Lang geleden, toen telefoon, radio, tv en zeker internet nog niet bestonden, vermaakten de mensen elkaar op de lange winteravonden met het vertellen van verhalen. Deels op waarheid berustend, deels verzonnen. Voor onze omgeving is een deel hiervan opgenomen in het boek ‘Vertellers uit de Liemers’ van Nol Tinneveld, een uitgave uit 1976. Op de scan hieronder één van de verhalen van een Van de Berg uit het Park in Loil.
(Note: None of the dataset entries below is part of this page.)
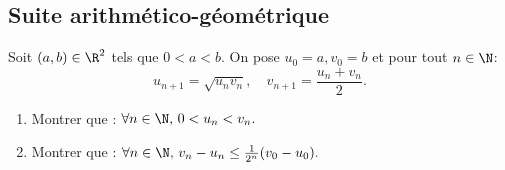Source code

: 

\subsection{Suite arithmético-géométrique}

\begin{exercice}
Soit $(a, b) \in \R^2$ tels que $0<a<b.$ On pose $u_0=a, v_0=b$ et pour tout $n\in \N$:
$$ u_{n+1} =\sqrt{u_n v_n}, \quad v_{n+1} = \frac{u_n +v_n}{2}.$$
\begin{enumerate}
\item Montrer que :  $\forall n\in \N, \, 0<u_n<v_n.$
\item Montrer que :  $\forall n\in \N, \, v_n-u_n\leq \frac{1}{2^n}(v_0-u_0).$
\end{enumerate}
\end{exercice}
Nu in de coronatijd, hebben we alle spelletjes al wel gedaan, zijn alle boeken die we wilden lezen, bijna gelezen en kennen we de televisieprogramma’s na de zoveelste herhaling wel zo ongeveer uit ons hoofd. Misschien is het nu wel een tijd om deze oude gewoonte weer op te halen. Daarom hieronder het spannende en oneindige verhaal dat gaat over de rovers in het Schattenkerkse bos in Loil:
‘Op een koude winteravond joeg de wind om het rovershol in het Schattenkerkse bos. De roversfamilie, bestaande uit vader, moeder en drie zonen, zat dicht bij elkaar. De vlammen van het open vuur in het hol flonkerden. Het rook er muf en klam. Het ongedierte ritselde rondom het hol door de verdroogde bladeren. De oudste zoon zei: “vader vertel eens’. En vader begon: “Er waren eens drie rovers, een grote, een kleine en een hele kleine. De hele kleine zei: ‘vader vertel eens”. En vader begon: “Er waren eens drie rovers, een grote, een kleine en een hele kleine. De hele kleine zei: ‘vader vertel eens”. En vader begon: “Er waren eens drie rovers, een grote, een kleine en een hele kleine. De hele kleine zei: ‘vader vertel eens”. En vader begon: “Er waren eens drie rovers, een grote, een kleine en een hele kleine. De hele kleine zei: ‘vader vertel eens”. Enzovoort, enzovoort, enzovoort, enzovoort, enzovoort, enzovoort, enzovoort, enzovoort, enzovoort, enzovoort, enzovoort, enzovoort, enzovoort, enzovoort, enzovoort, enzovoort.’